Piek J M, van Diest P J, Zweemer R P, Jansen J W, Poort-Keesom R J, Menko F H, Gille J J, Jongsma A P, Pals G, Kenemans P, Verheijen R H
Department of Obstetrics and Gynaecology, University Hospital Vrije Universiteit, Amsterdam, The Netherlands.
J Pathol. 2001 Nov;195(4):451-6. doi: 10.1002/path.1000.

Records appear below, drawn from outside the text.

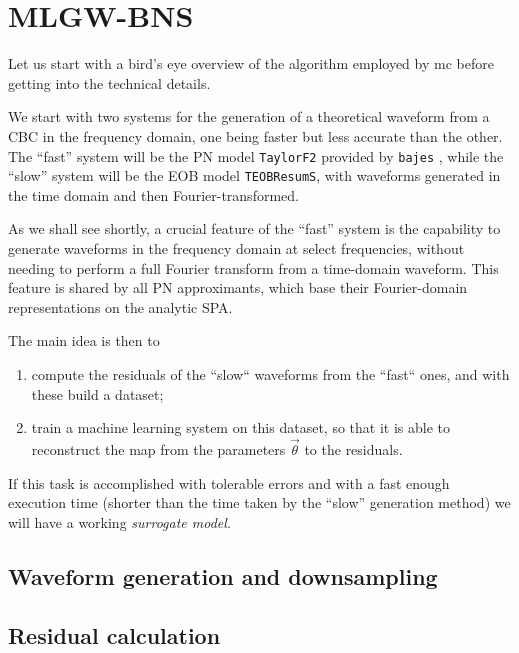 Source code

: \documentclass[main.tex]{subfiles}
\begin{document}
\section{MLGW-BNS}

Let us start with a bird's eye overview of the algorithm employed by \ac{mc} before getting into the technical details. 

We start with two systems for the generation of a theoretical waveform from a \ac{CBC} in the frequency domain, one being faster but less accurate than the other. 
The ``fast'' system will be the \ac{PN} model \texttt{TaylorF2} provided by \texttt{bajes} \cite[]{breschiTtBajesBayesian2021}, while the ``slow'' system will be the \ac{EOB} model \texttt{TEOBResumS}, with waveforms generated in the time domain and then Fourier-transformed. 

As we shall see shortly, a crucial feature of the ``fast'' system is the capability to generate waveforms in the frequency domain at select frequencies, without needing to perform a full Fourier transform from a time-domain waveform.
This feature is shared by all \ac{PN} approximants, which base their Fourier-domain representations on the analytic \ac{SPA}.

The main idea is then to 
\begin{enumerate}
    \item compute the residuals of the ``slow`` waveforms from the ``fast`` ones, and with these build a dataset;
    \item train a machine learning system on this dataset, so that it is able to reconstruct the map from the parameters \(\vec{\theta}\) to the residuals.
\end{enumerate}

If this task is accomplished with tolerable errors and with a fast enough execution time (shorter than the time taken by the ``slow'' generation method) we will have a working \emph{surrogate model}. 

\subsection{Waveform generation and downsampling}



\subsection{Residual calculation}
\end{document}

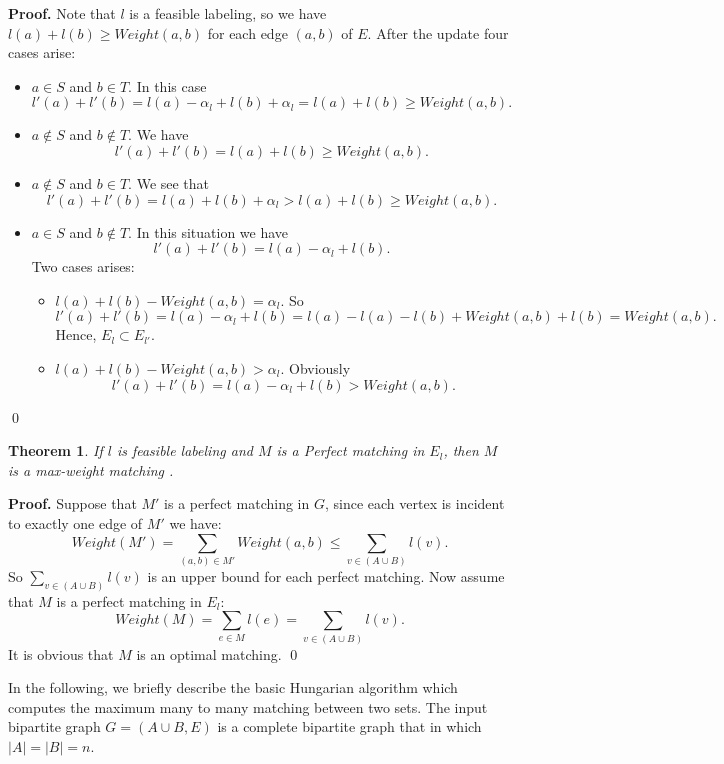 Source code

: \documentclass[preprint,12pt]{elsarticle}
\begin{document}
\textbf {Proof.} Note that $l$ is a feasible labeling, so we have $l(a)+l(b)\ge Weight(a,b)$ for each edge $(a,b)$ of $E$. After the update four cases arise:
\begin{itemize}
\item $a \in S$ and $b \in T$. In this case $$l'(a)+l'(b)=l(a)-\alpha_l+l(b)+\alpha_l=l(a)+l(b)\ge Weight(a,b).$$ 
\item $a \notin S$ and $b \notin T$. We have $$l'(a)+l'(b)=l(a)+l(b)\ge Weight(a,b).$$
\item $a \notin S$ and $b \in T$. We see that $$l'(a)+l'(b)=l(a)+l(b)+\alpha_l>l(a)+l(b)\ge Weight(a,b).$$
\item $a \in S$ and $b \notin T$. In this situation we have 
$$l'(a)+l'(b)=l(a)-\alpha_l+l(b).$$
Two cases arises: 
\begin{itemize}

\item $l(a)+l(b)-Weight(a,b)=\alpha_l$. So 
$$l'(a)+l'(b)=l(a)-\alpha_l+l(b)=l(a)-l(a)-l(b)+Weight(a,b)+l(b)=Weight(a,b).$$ Hence, $E_l \subset E_{l'}$.  

\item $l(a)+l(b)-Weight(a,b)>\alpha_l$. Obviously 
$$l'(a)+l'(b)=l(a)-\alpha_l+l(b)>Weight(a,b).$$

\end{itemize}

\end{itemize}
\qed

\newtheorem{theorem}{Theorem}
\begin{theorem}
If $l$ is feasible labeling and $M$ is a Perfect matching in $E_l$, then $M$ is a max-weight matching \cite{8}.
\end{theorem}
\textbf {Proof.} Suppose that $M'$ is a perfect matching in $G$, since each  vertex is incident to exactly one edge of $M'$ we have:
$$Weight(M')=\sum_{(a,b) \in M'} Weight(a,b)\le \sum_{v \in (A \cup B)}l(v).$$ So $\sum_{v \in (A \cup B)}l(v)$ is an upper bound for each perfect matching. Now assume that $M$ is a perfect matching in $E_l$:
$$Weight(M)=\sum_{e \in M}l(e)=\sum_{v \in (A \cup B)}l(v).$$ It is obvious that $M$ is an optimal matching. 
\qed

In the following, we briefly describe the basic Hungarian algorithm which computes the maximum many to many matching between two sets. The input bipartite graph $G=(A \cup B, E)$ is a complete bipartite graph that in which $|A|=|B|=n$. 


\makeatletter
\expandafter\patchcmd\csname\string\algorithmic{}
\makeatother
\end{document}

The aim of this study was to investigate the occurrence of (pre)neoplastic lesions in overtly normal Fallopian tubes from women predisposed to developing ovarian carcinoma. The presence of (pre)neoplastic lesions was scored in histological specimens from 12 women with a genetically determined predisposition for ovarian cancer, of whom seven tested positive for a germline BRCA1 mutation. A control group included 13 women. Immunohistochemistry was used to determine the expression of p21, p27, p53, cyclin A, cyclin D1, bcl-2, Ki67, HER-2/neu, and the oestrogen and progesterone receptors. Loss of heterozygosity (LOH) analysis on the BRCA1 locus was also assessed on dysplastic tissue by PCR studies. Of the 12 women with a predisposition for ovarian cancer, six showed dysplasia, including one case of severe dysplasia. Five harboured hyperplastic lesions and in one woman no histological aberrations were found in the Fallopian tube. No hyperplastic, dysplastic or neoplastic lesions were detected in the Fallopian tubes of control subjects. In the cases studied, morphologically normal tubal epithelium contained a higher proportion of Ki67-expressing cells (p=0.005) and lower fractions of cells expressing p21 (p<0.0001) and p27 (p=0.006) than in the control group. Even higher fractions of proliferating cells were found in dysplastic areas (p=0.07) and accumulation of p53 was observed in the severely dysplastic lesion. Expression patterns of other proteins studied, including the hormone receptors, were similar in cases and controls. One subject, a germline BRCA1 mutation carrier, showed loss of the wild-type BRCA1 allele in the severely dysplastic lesion. In conclusion, the Fallopian tubes of women predisposed to developing ovarian cancer frequently harbour dysplastic changes, accompanied by changes in cell-cycle and apoptosis-related proteins, indicating an increased risk of developing tubal cancer.
本研究旨在调查易患卵巢癌的女性明显正常的输卵管中(癌)前病变的发生情况。对12名具有遗传性卵巢癌易感性的女性的组织学标本进行(癌)前病变评分,其中7名检测到种系BRCA1突变呈阳性。对照组包括13名女性。采用免疫组织化学法检测p21、p27、p53、细胞周期蛋白A、细胞周期蛋白D1、bcl-2、Ki67、HER-2/neu以及雌激素和孕激素受体的表达。还通过PCR研究对发育异常组织进行BRCA1基因座杂合性缺失(LOH)分析。在12名有卵巢癌易感性的女性中,6名出现发育异常,包括1例重度发育异常。5名有增生性病变,1名女性的输卵管未发现组织学异常。对照组的输卵管未检测到增生性、发育异常或肿瘤性病变。在所研究的病例中,形态学上正常的输卵管上皮中表达Ki67的细胞比例较高(p=0.005),而表达p21(p<0.0001)和p27(p=0.006)的细胞比例低于对照组。在发育异常区域发现更高比例的增殖细胞(p=0.07),在重度发育异常病变中观察到p53的积累。所研究的其他蛋白质的表达模式,包括激素受体,在病例组和对照组中相似。一名种系BRCA1突变携带者在重度发育异常病变中显示野生型BRCA1等位基因缺失。总之,易患卵巢癌的女性的输卵管经常出现发育异常变化,并伴有细胞周期和凋亡相关蛋白的变化,提示患输卵管癌的风险增加。